Someone gave her a car recently.

Honesty has its benefits

``What happened to me was nobody's fault but my own, I know that,''
said Constable, who regularly attends the River of Life Fellowship in
Renton.

Each morning, she eats her breakfast -- usually pancakes -- in the
common room at Titusville.

A sign there reminds her of the course she's charted for her
life.

``It says: `Honesty is being truthful to others, is being truthful to
myself, is doing what is right regardless of who's around, is being
someone others can trust,''' she said.

``I see it every day.''

New church lends a holiday hand

KENT -- They're members of a church so new it doesn't even have a
name.But that didn't keep Pastor Brian Hope and other members of the
congregation from pitching in to bring holiday cheer to women
recovering from drug addiction.

Last week, the church served a holiday meal -- pork tenderloin
complete with garlic mashed potatoes, roasted vegetables and poached
pears -- to residents of Titusville, a transitional housing program
for single women.

Participants in the program have to have successfully completed drug
treatment and have to stay sober.

Hope said the congregation, which has about 30 members, learned about
Titusville while using space at the small mall.

``One of the gals from the Multi-Service Center told me the upstairs
was basically women in transition,'' Hope said. ``I thought, What an
incredible opportunity for us to be the expression of Christ's love in
their lives.''

Traci Krieg, case manager for the program, was enthused when Hope
called.

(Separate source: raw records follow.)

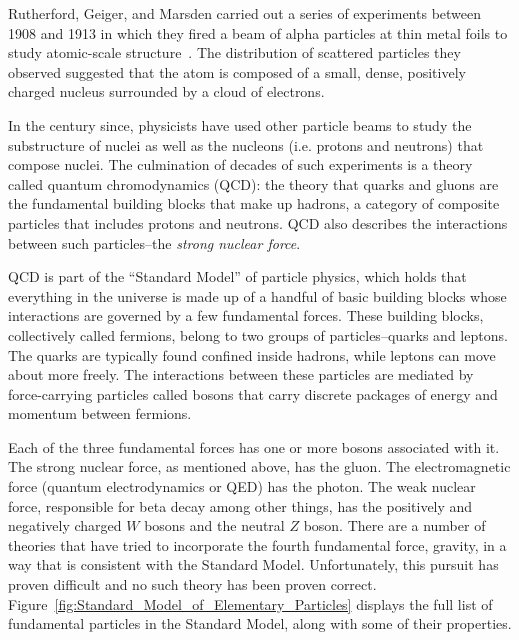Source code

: Rutherford, Geiger, and Marsden carried out a series of experiments between
1908 and 1913 in which they fired a beam of alpha particles
at thin metal foils to study atomic-scale structure~\cite{Rutherford_1911}.
The distribution of scattered particles they observed suggested that the atom
is composed of a small, dense, positively charged nucleus surrounded by a cloud
of electrons.

In the century since, physicists have used other particle beams to study the
substructure of nuclei as well as the nucleons (i.e. protons and neutrons)
that compose nuclei.
The culmination of decades of such experiments is a theory called quantum
chromodynamics (QCD): the theory that quarks and gluons are the fundamental
building blocks that make up hadrons, a category of composite particles that
includes protons and neutrons.
QCD also describes the interactions between such particles--the
\textit{strong nuclear force}.


QCD is part of the ``Standard Model'' of particle physics, which holds that
everything in the universe is made up of a handful of basic building blocks
whose interactions are governed by a few fundamental forces.
These building blocks, collectively called fermions, belong to two groups of
particles--quarks and leptons.
The quarks are typically found confined inside hadrons, while leptons can move
about more freely.
The interactions between these particles are mediated by force-carrying
particles called bosons that carry discrete packages of energy and momentum
between fermions.

Each of the three fundamental forces has one or more bosons associated with it.
The strong nuclear force, as mentioned above, has the gluon.
The electromagnetic force (quantum electrodynamics or QED) has the photon.
The weak nuclear force, responsible for beta decay among other things, has the
positively and negatively charged $W$ bosons and the neutral $Z$ boson.
There are a number of theories that have tried to incorporate the fourth
fundamental force, gravity, in a way that is consistent with the Standard
Model.
Unfortunately, this pursuit has proven difficult and no such theory has been
proven correct.
Figure~\ref{fig:Standard_Model_of_Elementary_Particles} displays the full list
of fundamental particles in the Standard Model, along with some of their
properties.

In the past, she'd organized a holiday dinner and brought
turkey while the women provided extra dishes.

This time, the church offered to provide the dinner -- as well as
gifts for the children of women in the program. That was huge, she
said.

``Many of the women have children, but since this is a program only
for single women, their children are either in foster care or living
with relatives while their mothers try to get their lives back
together,'' Krieg said.

The holidays can be an especially tough time for those in recovery,
she said.

``For most people, the holidays are a time of celebration and a time
spent with family,'' Krieg said. ``However, for the women in this
program it tends to be a reminder of the family and relationships they
have lost due to their addiction.''

It's especially hard on women who have severed relationships with
their children due to drug use, she said.